Di sera poi, la terza squadra di Milano ha regolato di misura il neo-promosso Bologna del loro vecchio allenatore, gran maestro di calcio e soprattutto di stile e di comportamenti a bordo campo. Bologna che alcuni commentatori hanno bollato come impresentabile per la categoria, e dunque è il caso che i formellesi non si montino troppo la testa. Ma per quello ci ha pensato qualche giorno dopo la formazione di un nostro vecchio amico 😉

Appena 24 ore, e la pillola dell’aver cominciato con un pareggio è stata addolcita in modo del tutto inaspettato, e per questo ancor più gradito.
Poco dopo le 19 ho acceso la tv su Sky con il canale impostato che era ancora quello di Verona-Roma, e in quel momento stava trasmettendo Juventus-Udinese. Al 20′ del secondo tempo la situazione era ancora bloccata sullo 0-0. Come da copione la Juve assediava gli avversari nella loro area, ma senza far loro subire grossi pericoli, e ho deciso di restare a guardare la fine del match. Un po’ per studiare i nostri prossimi avversari, un po’ per gufare, hai visto mai che i friuliani riescano a strappare un punto e dunque livellare la nostra mezza falsa partenza.
A un certo punto, ecco l’impensabile farsi realtà. L’Udinese è riuscita a passare la metà campo, e non si può nemmeno parlare di contropiede perché non è stato un contropiede, solo un’azione offensiva, forse una delle prime della partita per loro. Edenilson scende sulla destra all’altezza dell’area di rigore, fronteggiato da Chiellini. E io lì che penso: coraggio, dai, saltalo, che ci vuole a saltare Chiellini? Al massimo ti stende, avrai mica paura?

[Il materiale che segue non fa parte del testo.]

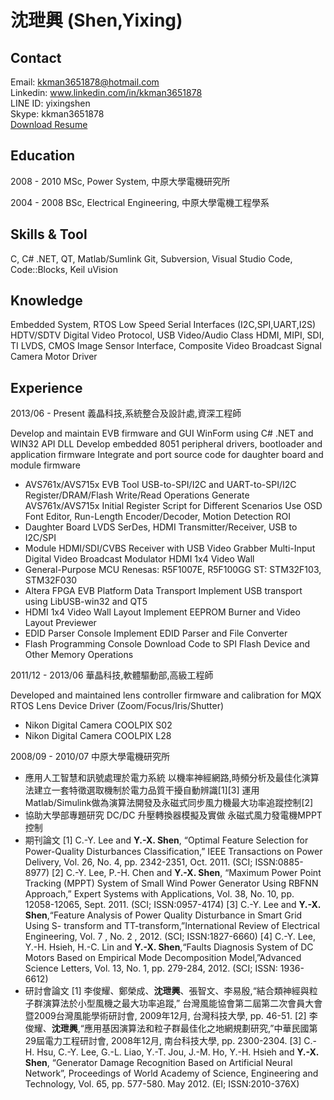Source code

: 
沈玴興 (Shen,Yixing)
============
Contact
---------
Email: kkman3651878@hotmail.com    
Linkedin: www.linkedin.com/in/kkman3651878    
LINE ID: yixingshen    
Skype: kkman3651878    
[Download Resume](https://YixingShen.github.io/resume-zh-tw-yixing.pdf)    

Education
---------
2008 - 2010
MSc, Power System, 中原大學電機研究所

2004 - 2008
BSc, Electrical Engineering, 中原大學電機工程學系

Skills & Tool
---------
C,  C# .NET, QT, Matlab/Sumlink
Git, Subversion, Visual Studio Code, Code::Blocks, Keil uVision

Knowledge
---------
Embedded System, RTOS
Low Speed Serial Interfaces (I2C,SPI,UART,I2S)
HDTV/SDTV Digital Video Protocol, USB Video/Audio Class
HDMI, MIPI, SDI, TI LVDS, CMOS Image Sensor Interface,
Composite Video Broadcast Signal
Camera Motor Driver

Experience 
---------
2013/06 - Present 義晶科技,系統整合及設計處,資深工程師

Develop and maintain EVB firmware and GUI WinForm using C# .NET and WIN32 API DLL
Develop embedded 8051 peripheral drivers, bootloader and application firmware
Integrate and port source code for daughter board and module firmware

- AVS761x/AVS715x EVB Tool
    USB-to-SPI/I2C and UART-to-SPI/I2C
    Register/DRAM/Flash Write/Read Operations
    Generate AVS761x/AVS715x Initial Register Script for Different Scenarios Use
    OSD Font Editor, Run-Length Encoder/Decoder, Motion Detection ROI
- Daughter Board
    LVDS SerDes, HDMI Transmitter/Receiver, USB to I2C/SPI
- Module
    HDMI/SDI/CVBS Receiver with USB Video Grabber
    Multi-Input Digital Video Broadcast Modulator
    HDMI 1x4 Video Wall
- General-Purpose MCU
  Renesas: R5F1007E, R5F100GG
  ST: STM32F103, STM32F030
- Altera FPGA EVB Platform Data Transport 
  Implement USB transport using LibUSB-win32 and QT5
- HDMI 1x4 Video Wall Layout
  Implement EEPROM Burner and Video Layout Previewer
- EDID Parser Console 
  Implement EDID Parser and File Converter
- Flash Programming Console
  Download Code to SPI Flash Device and Other Memory Operations

2011/12 - 2013/06 華晶科技,軟體驅動部,高級工程師

Developed and maintained lens controller firmware and calibration for MQX RTOS
Lens Device Driver (Zoom/Focus/Iris/Shutter)
- Nikon Digital Camera COOLPIX S02
- Nikon Digital Camera COOLPIX L28

2008/09 - 2010/07 中原大學電機研究所

- 應用人工智慧和訊號處理於電力系統
  以機率神經網路,時頻分析及最佳化演算法建立一套特徵選取機制於電力品質干擾自動辨識[1][3]
  運用Matlab/Simulink做為演算法開發及永磁式同步風力機最大功率追蹤控制[2]
- 協助大學部專題研究
  DC/DC 升壓轉換器模擬及實做
  永磁式風力發電機MPPT控制
- 期刊論文
  [1] C.-Y. Lee and **Y.-X. Shen**, “Optimal Feature Selection for Power-Quality Disturbances Classification,” IEEE Transactions on Power Delivery, Vol. 26, No. 4, pp. 2342-2351, Oct. 2011. (SCI; ISSN:0885-8977)
  [2] C.-Y. Lee, P.-H. Chen and **Y.-X. Shen**, “Maximum Power Point Tracking (MPPT) System of Small Wind Power Generator Using RBFNN Approach,” Expert Systems with Applications, Vol. 38, No. 10, pp. 12058-12065, Sept. 2011. (SCI; ISSN:0957-4174)
  [3] C.-Y. Lee and **Y.-X. Shen**,“Feature Analysis of Power Quality Disturbance in Smart Grid Using S- transform and TT-transform,”International Review of Electrical Engineering, Vol. 7 , No. 2 , 2012. (SCI; ISSN:1827-6660)
  [4] C.-Y. Lee, Y.-H. Hsieh, H.-C. Lin and **Y.-X. Shen**,“Faults Diagnosis System of DC Motors Based on Empirical Mode Decomposition Model,”Advanced Science Letters, Vol. 13, No. 1, pp. 279-284, 2012. (SCI; ISSN: 1936-6612)
- 研討會論文
  [1] 李俊耀、鄭榮成、**沈玴興**、張智文、李易殷,“結合類神經與粒子群演算法於小型風機之最大功率追蹤,” 台灣風能協會第二屆第二次會員大會暨2009台灣風能學術研討會, 2009年12月, 台灣科技大學, pp. 46-51.
  [2] 李俊耀、**沈玴興**,“應用基因演算法和粒子群最佳化之地網規劃研究,”中華民國第29屆電力工程研討會, 2008年12月, 南台科技大學, pp. 2300-2304.
  [3] C.-H. Hsu, C.-Y. Lee, G.-L. Liao, Y.-T. Jou, J.-M. Ho, Y.-H. Hsieh and **Y.-X. Shen**, “Generator Damage Recognition Based on Artificial Neural Network”, Proceedings of World Academy of Science, Engineering and Technology, Vol. 65, pp. 577-580. May 2012. (EI; ISSN:2010-376X)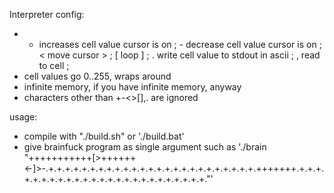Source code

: Interpreter config:
 - + increases cell value cursor is on ; - decrease cell value cursor is on ; < move cursor > ;  [ loop ] ; . write cell value to stdout in ascii ; , read to cell ;
 - cell values go 0..255, wraps around
 - infinite memory, if you have infinite memory, anyway
 - characters other than +-<>[],. are ignored

usage:
  - compile with "./build.sh" or './build.bat'
  - give brainfuck program as single argument such as './brain "+++++++++++[>++++++<-]>-.+.+.+.+.+.+.+.+.+.+.+.+.+.+.+.+.+.+.+.+.+.+.+.+.+.+++++++.+.+.+.+.+.+.+.+.+.+.+.+.+.+.+.+.+.+.+.+.+.+.+.+.+."'

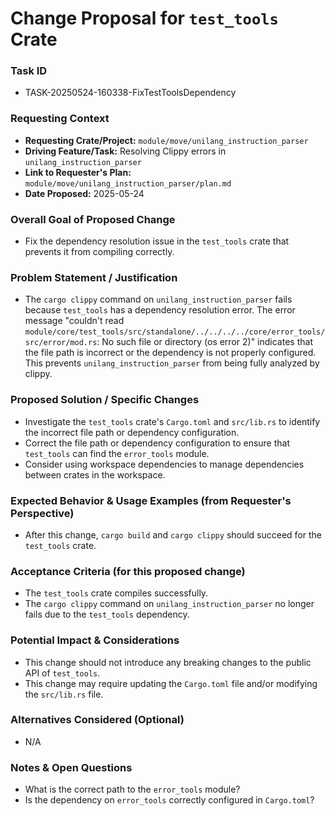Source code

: # Change Proposal for `test_tools` Crate

### Task ID
*   TASK-20250524-160338-FixTestToolsDependency

### Requesting Context
*   **Requesting Crate/Project:** `module/move/unilang_instruction_parser`
*   **Driving Feature/Task:** Resolving Clippy errors in `unilang_instruction_parser`
*   **Link to Requester's Plan:** `module/move/unilang_instruction_parser/plan.md`
*   **Date Proposed:** 2025-05-24

### Overall Goal of Proposed Change
*   Fix the dependency resolution issue in the `test_tools` crate that prevents it from compiling correctly.

### Problem Statement / Justification
*   The `cargo clippy` command on `unilang_instruction_parser` fails because `test_tools` has a dependency resolution error. The error message "couldn't read `module/core/test_tools/src/standalone/../../../../core/error_tools/src/error/mod.rs`: No such file or directory (os error 2)" indicates that the file path is incorrect or the dependency is not properly configured. This prevents `unilang_instruction_parser` from being fully analyzed by clippy.

### Proposed Solution / Specific Changes
*   Investigate the `test_tools` crate's `Cargo.toml` and `src/lib.rs` to identify the incorrect file path or dependency configuration.
*   Correct the file path or dependency configuration to ensure that `test_tools` can find the `error_tools` module.
*   Consider using workspace dependencies to manage dependencies between crates in the workspace.

### Expected Behavior & Usage Examples (from Requester's Perspective)
*   After this change, `cargo build` and `cargo clippy` should succeed for the `test_tools` crate.

### Acceptance Criteria (for this proposed change)
*   The `test_tools` crate compiles successfully.
*   The `cargo clippy` command on `unilang_instruction_parser` no longer fails due to the `test_tools` dependency.

### Potential Impact & Considerations
*   This change should not introduce any breaking changes to the public API of `test_tools`.
*   This change may require updating the `Cargo.toml` file and/or modifying the `src/lib.rs` file.

### Alternatives Considered (Optional)
*   N/A

### Notes & Open Questions
*   What is the correct path to the `error_tools` module?
*   Is the dependency on `error_tools` correctly configured in `Cargo.toml`?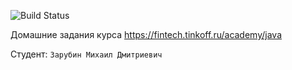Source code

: ![Build Status](https://github.com/qwerty142/java-2023/actions/workflows/build.yml/badge.svg)

Домашние задания курса https://fintech.tinkoff.ru/academy/java

Студент: `Зарубин Михаил Дмитриевич`
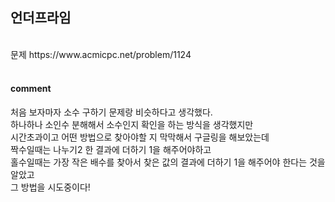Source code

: ## 언더프라임

<br>
문제 https://www.acmicpc.net/problem/1124
<br>
<br>

#### comment
처음 보자마자 소수 구하기 문제랑 비슷하다고 생각했다.<br>
하나하나 소인수 분해해서 소수인지 확인을 하는 방식을 생각했지만<br>
시간초과이고 어떤 방법으로 찾아야할 지 막막해서 구글링을 해보았는데 <br>
짝수일때는 나누기2 한 결과에 더하기 1을 해주어야하고 <br>
홀수일때는 가장 작은 배수를 찾아서 찾은 값의 결과에 더하기 1을 해주어야 한다는 것을 알았고<br>
그 방법을 시도중이다!<br>
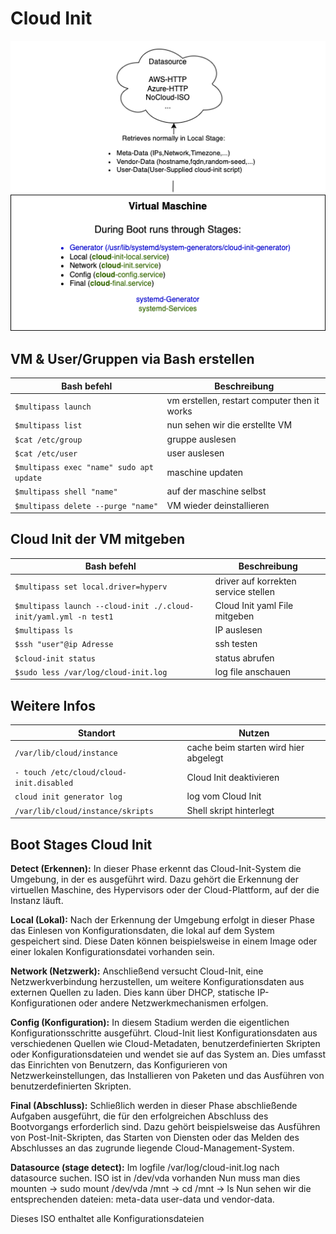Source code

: # Cloud Init

![CloudInit funktionsweise](https://github.com/lauradubach/Modul-IaC/blob/a869c8ce114075558f7655bf471369ec33210e4f/Cloud%20Init.png) 

## VM & User/Gruppen via Bash erstellen

| Bash befehl | Beschreibung |
| ---- | ---- |
| `$multipass launch` | vm erstellen, restart computer then it works |
| `$multipass list` | nun sehen wir die erstellte VM |
| `$cat /etc/group` | gruppe auslesen |
| `$cat /etc/user` | user auslesen | 
| `$multipass exec "name" sudo apt update` | maschine updaten |
| `$multipass shell "name"` | auf der maschine selbst |
| `$multipass delete --purge "name"` | VM wieder deinstallieren |


## Cloud Init der VM mitgeben

| Bash befehl | Beschreibung |
| ---- | ---- |
| `$multipass set local.driver=hyperv` | driver auf korrekten service stellen |
| `$multipass launch --cloud-init ./.cloud-init/yaml.yml -n test1` | Cloud Init yaml File mitgeben |
| `$multipass ls` | IP auslesen |
| `$ssh "user"@ip Adresse` | ssh testen |
| `$cloud-init status` | status abrufen |
| `$sudo less /var/log/cloud-init.log` | log file anschauen |

## Weitere Infos

| Standort | Nutzen |
| ---- | ---- |
| `/var/lib/cloud/instance` | cache beim starten wird hier abgelegt |
| `- touch /etc/cloud/cloud-init.disabled` | Cloud Init deaktivieren |
| `cloud init generator log` | log vom Cloud Init |
| `/var/lib/cloud/instance/skripts` | Shell skript hinterlegt |

## Boot Stages Cloud Init

**Detect (Erkennen):**
    In dieser Phase erkennt das Cloud-Init-System die Umgebung, in der es ausgeführt wird. Dazu gehört die Erkennung der virtuellen Maschine, des Hypervisors oder der Cloud-Plattform, auf der die Instanz läuft.

**Local (Lokal):**
    Nach der Erkennung der Umgebung erfolgt in dieser Phase das Einlesen von Konfigurationsdaten, die lokal auf dem System gespeichert sind. Diese Daten können beispielsweise in einem Image oder einer lokalen Konfigurationsdatei vorhanden sein.

**Network (Netzwerk):**
    Anschließend versucht Cloud-Init, eine Netzwerkverbindung herzustellen, um weitere Konfigurationsdaten aus externen Quellen zu laden. Dies kann über DHCP, statische IP-Konfigurationen oder andere Netzwerkmechanismen erfolgen.

**Config (Konfiguration):**
    In diesem Stadium werden die eigentlichen Konfigurationsschritte ausgeführt. Cloud-Init liest Konfigurationsdaten aus verschiedenen Quellen wie Cloud-Metadaten, benutzerdefinierten Skripten oder Konfigurationsdateien und wendet sie auf das System an. Dies umfasst das Einrichten von Benutzern, das Konfigurieren von Netzwerkeinstellungen, das Installieren von Paketen und das Ausführen von benutzerdefinierten Skripten.

**Final (Abschluss):**
    Schließlich werden in dieser Phase abschließende Aufgaben ausgeführt, die für den erfolgreichen Abschluss des Bootvorgangs erforderlich sind. Dazu gehört beispielsweise das Ausführen von Post-Init-Skripten, das Starten von Diensten oder das Melden des Abschlusses an das zugrunde liegende Cloud-Management-System.

**Datasource (stage detect):**
Im logfile /var/log/cloud-init.log nach datasource suchen. ISO ist in /dev/vda vorhanden
Nun muss man dies mounten -> sudo mount /dev/vda /mnt -> cd /mnt  ->  ls
Nun sehen wir die entsprechenden dateien: meta-data user-data und vendor-data. 

Dieses ISO enthaltet alle Konfigurationsdateien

E invece no, la scarica dietro per l’accorrente Kone. Il quale Kone, prima ancora che io abbia tempo di manifestare il mio disappunto per la scelta di Edenilson, di prima intenzione scarica il pallone con una parabola alta e lunga sul secondo palo, a scavalcare tutta la difesa bianconera. E a quel punto, sì che esplodo in un’esclamazione. Non già di disappunto ma di compiaciuta sorpresa, tradotta in un nome e un cognome francesi: CYRIL!!! THEREAU!!!
Che sopraggiunto come un falco la butta in rete da due passi, facendola passare fra le gambe di Buffon; e poi si allontana esultando nel suo solito modo sobrio e singolare, con entrambe la mani alzate all’altezza del petto in una sorta di saluto vulcaniano al contrario, coi palmi all’interno.
Thereau è un onesto mestierante che ho sempre apprezzato, già quando giocava nel Chievo e ci ha castigati allo stesso modo in una o due occasioni. Uno umile e concreto, capace di tessere un oscuro quanto prezioso lavoro di supporto alla squadra, e poi di farsi trovare pronto al momento giusto per dare la zampata decisiva. Un bravo ragazzo, insomma, per cui in quel particolare momento ho provato ancor più stima 🙂

Dopo il vantaggio dell’Udinese la situazione non è cambiata, con la Juve a tenere palla e premere verso l’area avversaria in modo sterile, e i friulani a difendersi con ordine cercando ogni tanto di far ripartire l’azione. E se non fosse stato che, in quell’ultima parte di gara, il compagno in attacco del buon Cyril era Duvan Zapata, grande e grosso e buono sì a far salire la squadra, ma con i piedi fucilati, come ha dimostrato in quel paio di conclusioni flosce in cui si è esibito, il passivo per la banda di Allegri avrebbe potuto essere anche più pesante.